This is the mail archive of the
mailing list for the GCC project.
Re: [PATCH 1/n] Add conditional compare support
- From: Richard Earnshaw <rearnsha at arm dot com>
- To: Zhenqiang Chen <zhenqiang dot chen at arm dot com>
- Cc: 'Richard Biener' <richard dot guenther at gmail dot com>, GCC Patches <gcc-patches at gcc dot gnu dot org>
- Date: Thu, 19 Sep 2013 10:12:38 +0100
- Subject: Re: [PATCH 1/n] Add conditional compare support
- Authentication-results: sourceware.org; auth=none
- References: <000001ce9e58$6dadf230$4909d690$ at arm dot com> <CAFiYyc25hLxrAnsOXbfqYo=Rsw_MDopxb66bygfac-CEsffOEw at mail dot gmail dot com> <521C9406 dot 6050901 at arm dot com> <CAFiYyc0zrBBUvRF0Vmv5PyvypfK75QYuc3D9AMTE+Fkh3nCq4Q at mail dot gmail dot com> <000001ceb453$ceaea3c0$6c0beb40$ at arm dot com>
On 18/09/13 10:45, Zhenqiang Chen wrote:
>> -----Original Message-----
>> From: Richard Biener [mailto:email@example.com]
>> Sent: Tuesday, August 27, 2013 8:18 PM
>> To: Richard Earnshaw
>> Cc: Zhenqiang Chen; GCC Patches
>> Subject: Re: [PATCH 1/n] Add conditional compare support
>> On Tue, Aug 27, 2013 at 1:56 PM, Richard Earnshaw <firstname.lastname@example.org>
>>> On 27/08/13 12:10, Richard Biener wrote:
>>>> What's this for and what's the desired semantics? I don't like having
>>>> extra tree codes for this. Is this for a specific instruction set
>>> The background is to support the conditional compare instructions in
>>> ARM (more effectively) and AArch64 at all.
>>> The current method used in ARM is to expand into a series of
>>> store-flag instructions and then hope that combine can optimize them
>>> away (though that fails far too often, particularly when the first
>>> instruction in the sequence is combined into another pattern). To
>>> make it work at all the compiler has to lie about the costs of various
>>> store-flag type operations which overall risks producing worse code
>>> and means we also have to support many more complex multi-instruction
>>> patterns than is desirable. I really don't want to go down the same
>> for AArch64.
>>> The idea behind all this is to capture potential conditional compare
>>> operations early enough in the mid end that we can keep track of them
>>> until RTL expand time and then to emit the correct logic on all
>>> targets depending on what is the best thing for that target.
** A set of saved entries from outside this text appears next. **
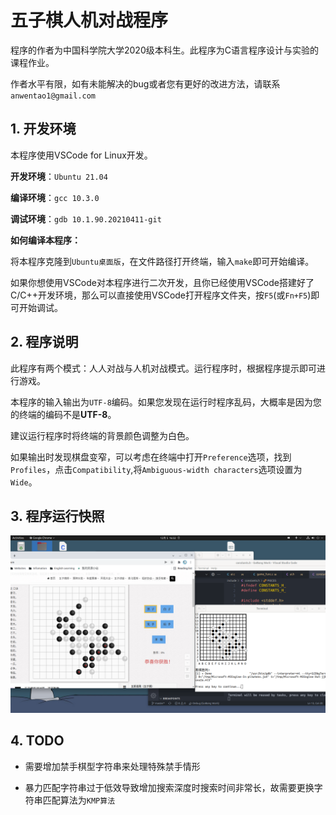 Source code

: # 五子棋人机对战程序

程序的作者为中国科学院大学2020级本科生。此程序为C语言程序设计与实验的课程作业。

作者水平有限，如有未能解决的bug或者您有更好的改进方法，请联系`anwentao1@gmail.com`

## 1. 开发环境

本程序使用VSCode for Linux开发。

**开发环境**：`Ubuntu 21.04`

**编译环境**：`gcc 10.3.0`

**调试环境**：`gdb 10.1.90.20210411-git`

**如何编译本程序：**

将本程序克隆到`Ubuntu桌面版`，在文件路径打开终端，输入`make`即可开始编译。

如果你想使用VSCode对本程序进行二次开发，且你已经使用VSCode搭建好了C/C++开发环境，那么可以直接使用VSCode打开程序文件夹，按`F5`(或`Fn+F5`)即可开始调试。

## 2. 程序说明

此程序有两个模式：人人对战与人机对战模式。运行程序时，根据程序提示即可进行游戏。

本程序的输入输出为`UTF-8`编码。如果您发现在运行时程序乱码，大概率是因为您的终端的编码不是**UTF-8**。

建议运行程序时将终端的背景颜色调整为白色。

如果输出时发现棋盘变窄，可以考虑在终端中打开`Preference`选项，找到`Profiles`，点击`Compatibility`,将`Ambiguous-width characters`选项设置为`Wide`。

## 3. 程序运行快照

![程序运行快照](images/ex.png)

## 4. TODO

* 需要增加禁手棋型字符串来处理特殊禁手情形

* 暴力匹配字符串过于低效导致增加搜索深度时搜索时间非常长，故需要更换字符串匹配算法为`KMP算法`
The
>>> current method of lowering into store-flag sequences doesn't really cut
>> It seems to me that then the initial instruction selection process (aka
>> expansion) needs to be improved. As we are expanding with having the CFG
>> around it should be easy enough to detect AND/ORIF cases and do better
>> here. Yeah, I suppose this asks to turn existing jump expansion
>> up-side-down to optimize with the GIMPLE CFG in mind.
>> The current way of LOGICAL_OP_NON_SHORT_CIRCUIT is certainly bogus -
>> fold-const.c is way too early to decide this. Similar to the ongoing work
>> expanding / building-up switch expressions in a GIMPLE pass, moving expand
>> complexity up the pipeline this asks for a GIMPLE phase that moves this
>> decision down closer to RTL expansion.
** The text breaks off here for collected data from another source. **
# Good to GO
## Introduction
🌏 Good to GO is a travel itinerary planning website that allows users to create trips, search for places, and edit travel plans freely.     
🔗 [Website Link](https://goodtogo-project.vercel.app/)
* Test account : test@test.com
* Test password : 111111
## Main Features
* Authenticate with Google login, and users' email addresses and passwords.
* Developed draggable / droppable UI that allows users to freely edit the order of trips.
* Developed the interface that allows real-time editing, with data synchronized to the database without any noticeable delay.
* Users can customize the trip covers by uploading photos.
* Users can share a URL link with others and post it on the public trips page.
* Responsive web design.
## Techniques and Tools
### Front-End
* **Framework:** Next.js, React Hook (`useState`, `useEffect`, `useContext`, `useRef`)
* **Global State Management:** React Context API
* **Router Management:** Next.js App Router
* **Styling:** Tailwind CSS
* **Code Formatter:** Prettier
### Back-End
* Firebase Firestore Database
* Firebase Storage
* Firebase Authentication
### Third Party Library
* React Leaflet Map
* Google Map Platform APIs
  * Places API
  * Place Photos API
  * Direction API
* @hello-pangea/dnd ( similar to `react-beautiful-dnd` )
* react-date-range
>> (We have tree-ssa-ifcombine.c that is a related GIMPLE transform pass)
> The patch is updated according to your comments. It is a basic support,
> which does not touch ifcombine and jump related optimizations yet.
> Current method is:
> 1) In fold-const, if HAVE_conditional_compare, set
> to optimize_function_for_speed_p. So we do not depend on BRANCH_COST.
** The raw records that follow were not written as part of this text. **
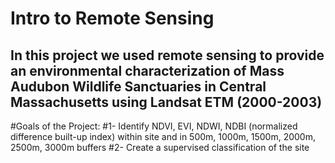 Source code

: # Intro to Remote Sensing 

## In this project we used remote sensing to provide an environmental characterization of Mass Audubon Wildlife Sanctuaries in Central Massachusetts using Landsat ETM (2000-2003) 

#Goals of the Project:
#1-	Identify NDVI, EVI, NDWI, NDBI (normalized difference built-up index) within site and in 500m, 1000m, 1500m, 2000m, 2500m, 3000m buffers
#2-	Create a supervised classification of the site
> 2) Identify CCMP during expanding. A CCMP candidate is a BIT_AND_EXPR
> or BIT_IOR_EXPR, whose operators are compares.
> 3) Add a new op in optab to expand the CCMP to optimized RTL,
> e.g. and_scc_scc/ior_scc_scc in ARM.
> Bootstrap on ARM Chrome book.
> No make check regression on Pandaboard.
> 2013-09-18 Zhenqiang Chen <email@example.com>
> * config/arm/arm.md (conditional_compare): New.
> * expr.c (is_conditional_compare_candidate_p, expand_ccmp_expr):
> (expand_expr_real_1): Identify conditional compare.
> * fold-const.c (LOGICAL_OP_NON_SHORT_CIRCUIT): Update.
> * optabs.c (expand_ccmp_op): New.
> (get_rtx_code): Handle BIT_AND_EXPR and BIT_IOR_EXPR.
> * optabs.def (ccmp_optab): New.
> * optabs.h (expand_ccmp_op): New.
Some general comments.
1) How do we get to a conditional branch from this code. It seems your
new pattern generates a store-flag value rather than a branch expansion.
Are you expecting combine or some other later pass to clean that up?
2) Assuming we do end up with branches, why would we not want to do this
optimization when optimzing for space?
cmp r0, r1
cmpne r2, r3
is shorter than
cmp r0, r1
cmp r2, r3
3) Is there any way to generalize this for more complex expressions? Eg
if (a == b || a == c || a == d)
cmp a, b
cmpne a, c
cmpne a, d
Obviously, when optimizing for speed there will probably be a limit on
the number of compares that are desirable, but I don't see why we should
arbitrarily cap it at 2.